Throw them in jail. From Coyote:
California voters — unskeptical, unrealistic, and gullible — nevertheless trusted their elected and unelected technocrats in Sacramento to be telling them the truth when they agreed to a $9.95 billion bond issue for high speed rail. It turns out, even according the HSR’s most fervent supporters, that the numbers that were used to sell the bond issue were total crap,
So they told they public the rail line would have 117 million annual riders, when even an estimate of 5 million is probably high. Jeff Skilling is in jail for a far less substantial exaggeration of his business prospects.
Of course voters were idiots to accept these numbers, when 5 minutes of research would have shown them absurd (the media did nothing to help, of course). One relevent factoid:
The current air passenger traffic between LAX and SFO is 2.7 million a year
But we are going to have tens of millions of rail customers. Right.
I wonder if riders will be able to play Words With Friends during trips?
$9 billion worth of bonds is a whole lot of money. I wonder if anybody has a description of those bonds — revenue bonds? Rated how? At what rate? Who bought them? Did CALPERS buy a big piece? Have they traded lately? Who believed that the enterprise would ever have paid off its debt? Were they guaranteed by MBIA? Who were the bankers in the deal? Was the deal before or after Harrisburg financed its trash project? Who is holding the bag?
Remember that there are already tracks laid for railroads to transport people, oranges, and lumber all over California. While it is easy to imagine that California could easily spend an extra nine billion, it is really hard to imagine what it would take to cut the travel time between downtown LA and downtown San Fransisco by train.
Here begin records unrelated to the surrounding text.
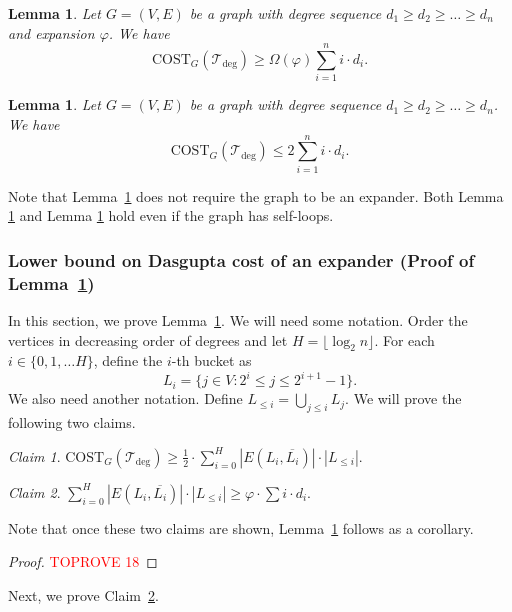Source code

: \documentclass[letterpaper,11pt]{article}
\newcommand{\tdeg}{\mathcal{T}_{\deg}}
\newcommand{\CT}{\text{COST}}
\theoremstyle{plain}
\newtheorem{lemma}[theorem]{Lemma}
\theoremstyle{definition}
\theoremstyle{remark}
\newtheorem{claim}{Claim}
\begin{document}
\begin{lemma} \label{lem:dcost:lb}
	Let $G = (V,E)$ be a graph with degree sequence $d_1 \geq d_2 \geq \ldots \geq d_n$
	and expansion $\varphi$. We have
	$$\CT_G(\tdeg) \geq \Omega(\varphi) \sum_{i=1}^{n} i \cdot d_i \text{.}$$
\end{lemma}

\begin{lemma} \label{lem:dcost:ub}
	Let $G = (V,E)$ be a graph with degree sequence $d_1 \geq d_2 \geq \ldots \geq d_n$. We have
	$$\CT_G(\tdeg) \leq 2 \sum_{i=1}^n i \cdot d_i.$$
\end{lemma}

Note that Lemma~\ref{lem:dcost:ub} does not require the graph to be an expander. Both Lemma \ref{lem:dcost:lb} and Lemma \ref{lem:dcost:ub} hold even if the graph has self-loops.  

\subsubsection{Lower bound on Dasgupta cost of an expander (Proof of Lemma~\ref{lem:dcost:lb})}

In this section, we prove Lemma~\ref{lem:dcost:lb}. We will need some notation. Order the vertices
in decreasing order of degrees and let $H = \lfloor \log_2 n \rfloor$. 
For each $i \in \{0,1, \ldots H\}$, define the $i$-th
bucket as $$L_i = \{j \in V : 2^i \leq j \leq 2^{i+1} - 1 \}.$$ We also need another notation.
Define $L_{\leq i} = \bigcup_{j \leq i} L_j$. We will prove the following two claims.

\begin{claim} \label{clm:lb:aux}
	$\CT_G(\tdeg) \geq \frac{1}{2} \cdot \sum_{i = 0}^{H} |E(L_i, \overline{L_i})| \cdot |L_{\leq i}|$.
\end{claim}


\begin{claim} \label{clm:lb:final}
	$\sum_{i = 0}^{H} |E(L_i, \overline{L_i})| \cdot |L_{\leq i}| \geq \varphi \cdot \sum i \cdot  d_i$.
\end{claim}

Note that once these two claims are shown, Lemma~\ref{lem:dcost:lb} follows as a corollary.




\begin{proof}\textcolor{red}{TOPROVE 18}\end{proof}

Next, we prove Claim~\ref{clm:lb:final}.
\end{document}
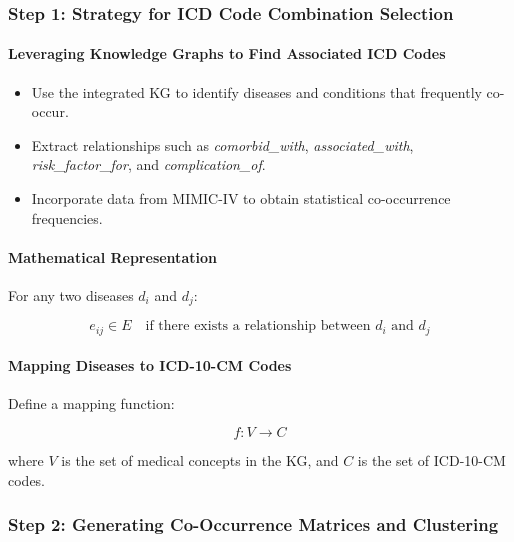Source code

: \documentclass[12pt, a4paper]{article}
\begin{document}
\subsubsection{Step 1: Strategy for ICD Code Combination Selection}

\paragraph{Leveraging Knowledge Graphs to Find Associated ICD Codes}

\begin{itemize}
    \item Use the integrated KG to identify diseases and conditions that frequently co-occur.
    \item Extract relationships such as \textit{comorbid\_with}, \textit{associated\_with}, \textit{risk\_factor\_for}, and \textit{complication\_of}.
    \item Incorporate data from MIMIC-IV to obtain statistical co-occurrence frequencies.
\end{itemize}

\paragraph{Mathematical Representation}

For any two diseases \( d_i \) and \( d_j \):

\begin{equation}
e_{ij} \in E \quad \text{if there exists a relationship between } d_i \text{ and } d_j
\end{equation}

\paragraph{Mapping Diseases to ICD-10-CM Codes}

Define a mapping function:

\begin{equation}
f: V \rightarrow C
\end{equation}

where \( V \) is the set of medical concepts in the KG, and \( C \) is the set of ICD-10-CM codes.

\subsubsection{Step 2: Generating Co-Occurrence Matrices and Clustering}
\end{document}
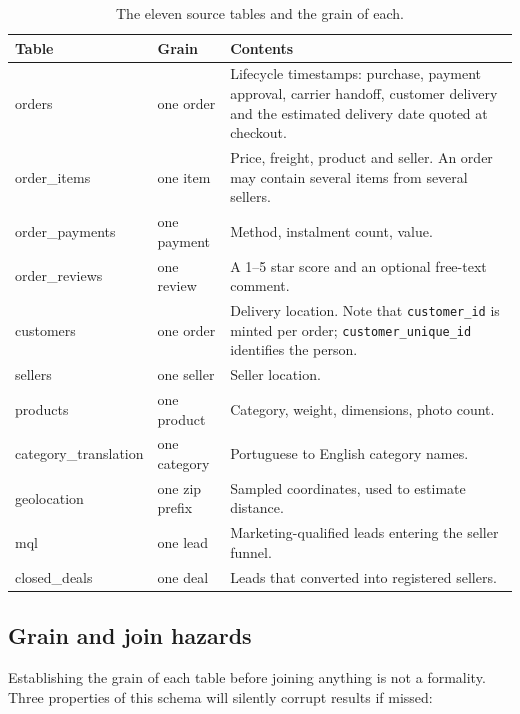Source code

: \documentclass[11pt,a4paper]{article}
\begin{document}
\begin{table}[H]
\centering
\small
\caption{The eleven source tables and the grain of each.}
\label{tab:tables}
\begin{tabular}{@{}p{3.1cm}p{2.0cm}p{9.4cm}@{}}
\toprule
\textbf{Table} & \textbf{Grain} & \textbf{Contents}\\
\midrule
orders & one order & Lifecycle timestamps: purchase, payment approval, carrier
handoff, customer delivery and the estimated delivery date quoted at checkout.\\
order\_items & one item & Price, freight, product and seller. An order may contain
several items from several sellers.\\
order\_payments & one payment & Method, instalment count, value.\\
order\_reviews & one review & A 1--5 star score and an optional free-text comment.\\
customers & one order & Delivery location. Note that \texttt{customer\_id} is minted
per order; \texttt{customer\_unique\_id} identifies the person.\\
sellers & one seller & Seller location.\\
products & one product & Category, weight, dimensions, photo count.\\
category\_translation & one category & Portuguese to English category names.\\
geolocation & one zip prefix & Sampled coordinates, used to estimate distance.\\
mql & one lead & Marketing-qualified leads entering the seller funnel.\\
closed\_deals & one deal & Leads that converted into registered sellers.\\
\bottomrule
\end{tabular}
\end{table}

\subsection{Grain and join hazards}

Establishing the grain of each table before joining anything is not a formality.
Three properties of this schema will silently corrupt results if missed:
\end{document}
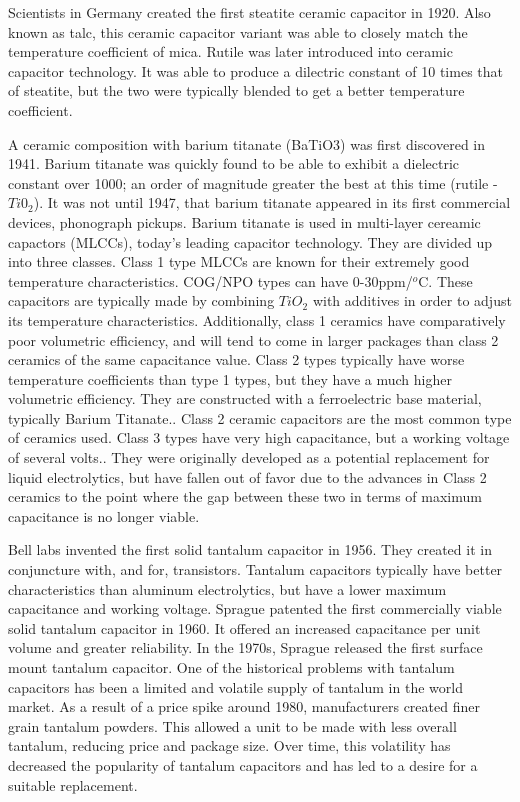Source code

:Scientists in Germany created the first steatite ceramic capacitor in 1920. \cite[Ch 3 Sec II]{cerMaterials} \cite{cerDie} Also known as talc, this ceramic capacitor variant was able to closely match the temperature coefficient of mica.\cite{steatite_hf} Rutile was later introduced into ceramic capacitor technology. It was able to produce a dilectric constant of 10 times that of steatite, but the two were typically blended to get a better temperature coefficient. 

A ceramic composition with barium titanate (BaTiO3) was first discovered in 1941. Barium titanate was quickly found to be able to exhibit a dielectric constant over 1000; an order of magnitude greater the best at this time (rutile - $Ti0_2$). It was not until 1947, that barium titanate appeared in its first commercial devices, phonograph pickups.\cite{piezCer}\cite{hist_cerFilt}\cite[Ch 3 Sec III]{cerMaterials} Barium titanate is used in multi-layer cereamic capactors (MLCCs), today's leading capacitor technology. They are divided up into three classes. Class 1 type MLCCs are known for their extremely good temperature characteristics. COG/NPO types can have 0-30ppm/$^o$C. These capacitors are typically made by combining $TiO_2$ with additives in order to adjust its temperature characteristics\cite{intro_cerCaps}. Additionally, class 1 ceramics have comparatively poor volumetric efficiency, and will tend to come in larger packages than class 2 ceramics of the same capacitance value. Class 2 types typically have worse temperature coefficients than type 1 types, but they have a much higher volumetric efficiency. They are constructed with a ferroelectric base material, typically Barium Titanate.\cite{intro_cerCaps}. Class 2 ceramic capacitors are the most common type of ceramics used. Class 3 types have very high capacitance, but a working voltage of several volts.\cite{hist_cerFilt}\cite[Ch 3 Sec VI]{cerMaterials}\cite{atCer_tempco}. They were originally developed as a potential replacement for liquid electrolytics, but have fallen out of favor due to the advances in Class 2 ceramics to the point where the gap between these two in terms of maximum capacitance is no longer viable\cite{wiki_cer}.

Bell labs invented the first solid tantalum capacitor in 1956. They created it in conjuncture with, and for, transistors.\cite[f.~56-64]{dumInv} Tantalum capacitors typically have better characteristics than aluminum electrolytics, but have a lower maximum capacitance and working voltage.\cite{learn_caps}
Sprague patented the first commercially viable solid tantalum capacitor in 1960. It offered an increased capacitance per unit volume and greater reliability.\cite{charTant} In the 1970s, Sprague released the first surface mount tantalum capacitor.\cite{spragueHist}
One of the historical problems with tantalum capacitors has been a limited and volatile supply of tantalum in the world market. 
As a result of a price spike around 1980, manufacturers created finer grain tantalum powders. This allowed a unit to be made with less overall tantalum, reducing price and package size.\cite[ch~3.1]{tantMis}
Over time, this volatility has decreased the popularity of tantalum capacitors and has led to a desire for a suitable replacement.

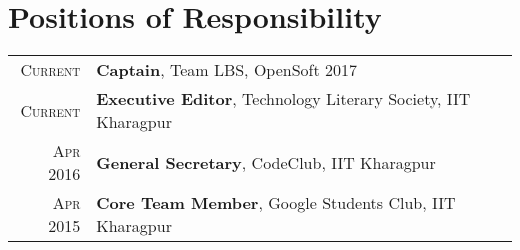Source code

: \documentclass[a4paper,10pt]{extarticle} %
\begin{document}

\section{Positions of Responsibility}

\begin{tabular}{r|p{15cm}}
\textsc{Current} & \textbf{Captain}, Team LBS, OpenSoft 2017\\
\textsc{Current} & \textbf{Executive Editor}, Technology Literary Society, IIT Kharagpur \\
\textsc{Apr 2016} & \textbf{General Secretary}, CodeClub, IIT Kharagpur \\
\textsc{Apr 2015} & \textbf{Core Team Member}, Google Students Club, IIT Kharagpur
\end{tabular}

\end{document}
Why not every Californian ten tickets on Southwest every year? (bags fly free)
If every Californian did not need the Southwest tickets, the state could set up a “market” just like its market for carbon credits. You could exchange your tickets (a special transaction fee for rich ticketholders) for college tuition credits, contraceptives, drugs, guns, etc. You could exchange the tickets for carbon credits. This would make high-speed rail market-oriented and win-win.
Totally unrelated to this post,
I have been reading McCloskey I told you before I thought she was great. I now think she is a genius. If you guys got her to be a professor at Rochester I think that would be just a fantastic thing.